*** Opening of Information provided ***

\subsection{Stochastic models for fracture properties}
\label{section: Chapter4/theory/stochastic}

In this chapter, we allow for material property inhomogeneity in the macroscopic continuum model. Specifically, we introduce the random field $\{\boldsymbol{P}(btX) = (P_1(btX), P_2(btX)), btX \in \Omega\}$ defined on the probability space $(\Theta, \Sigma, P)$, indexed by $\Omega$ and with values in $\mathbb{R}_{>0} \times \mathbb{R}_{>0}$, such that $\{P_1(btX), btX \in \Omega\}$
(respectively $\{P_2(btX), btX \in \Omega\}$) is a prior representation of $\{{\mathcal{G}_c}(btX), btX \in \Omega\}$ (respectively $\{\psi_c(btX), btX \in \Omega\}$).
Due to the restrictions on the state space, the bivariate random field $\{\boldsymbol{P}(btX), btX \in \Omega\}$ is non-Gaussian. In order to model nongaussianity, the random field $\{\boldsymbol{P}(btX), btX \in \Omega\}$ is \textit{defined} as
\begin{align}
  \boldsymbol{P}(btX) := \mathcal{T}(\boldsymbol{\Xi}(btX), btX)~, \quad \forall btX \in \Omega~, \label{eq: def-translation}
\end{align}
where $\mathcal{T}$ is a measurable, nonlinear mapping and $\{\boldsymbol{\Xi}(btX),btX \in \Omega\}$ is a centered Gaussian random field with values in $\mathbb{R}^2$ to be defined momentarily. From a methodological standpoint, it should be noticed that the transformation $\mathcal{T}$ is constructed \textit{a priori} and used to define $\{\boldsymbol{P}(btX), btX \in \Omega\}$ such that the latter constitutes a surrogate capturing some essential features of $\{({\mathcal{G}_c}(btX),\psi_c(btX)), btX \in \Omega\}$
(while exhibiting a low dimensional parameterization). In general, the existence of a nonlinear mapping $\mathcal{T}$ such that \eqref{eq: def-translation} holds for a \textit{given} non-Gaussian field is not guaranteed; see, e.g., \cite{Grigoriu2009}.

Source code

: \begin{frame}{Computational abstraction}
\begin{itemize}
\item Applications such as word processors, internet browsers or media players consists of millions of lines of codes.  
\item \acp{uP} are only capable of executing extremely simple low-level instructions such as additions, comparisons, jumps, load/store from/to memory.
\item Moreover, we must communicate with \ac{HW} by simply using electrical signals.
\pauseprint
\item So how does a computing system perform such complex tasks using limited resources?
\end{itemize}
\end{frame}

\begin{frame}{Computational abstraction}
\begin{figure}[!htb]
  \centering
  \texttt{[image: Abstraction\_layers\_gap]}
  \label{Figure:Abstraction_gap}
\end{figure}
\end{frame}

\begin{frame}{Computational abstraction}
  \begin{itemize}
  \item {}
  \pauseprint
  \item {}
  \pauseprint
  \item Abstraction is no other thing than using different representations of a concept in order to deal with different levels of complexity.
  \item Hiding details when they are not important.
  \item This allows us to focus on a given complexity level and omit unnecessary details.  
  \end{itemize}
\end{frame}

*** Close of Information provided ***

What you are asked to do
Of the lines above, copy each that contains "textit".

Exercise output
Due to the restrictions on the state space, the bivariate random field $\{\boldsymbol{P}(btX), btX \in \Omega\}$ is non-Gaussian. In order to model nongaussianity, the random field $\{\boldsymbol{P}(btX), btX \in \Omega\}$ is \textit{defined} as
where $\mathcal{T}$ is a measurable, nonlinear mapping and $\{\boldsymbol{\Xi}(btX),btX \in \Omega\}$ is a centered Gaussian random field with values in $\mathbb{R}^2$ to be defined momentarily. From a methodological standpoint, it should be noticed that the transformation $\mathcal{T}$ is constructed \textit{a priori} and used to define $\{\boldsymbol{P}(btX), btX \in \Omega\}$ such that the latter constitutes a surrogate capturing some essential features of $\{({\mathcal{G}_c}(btX),\psi_c(btX)), btX \in \Omega\}$
(while exhibiting a low dimensional parameterization). In general, the existence of a nonlinear mapping $\mathcal{T}$ such that \eqref{eq: def-translation} holds for a \textit{given} non-Gaussian field is not guaranteed; see, e.g., \cite{Grigoriu2009}.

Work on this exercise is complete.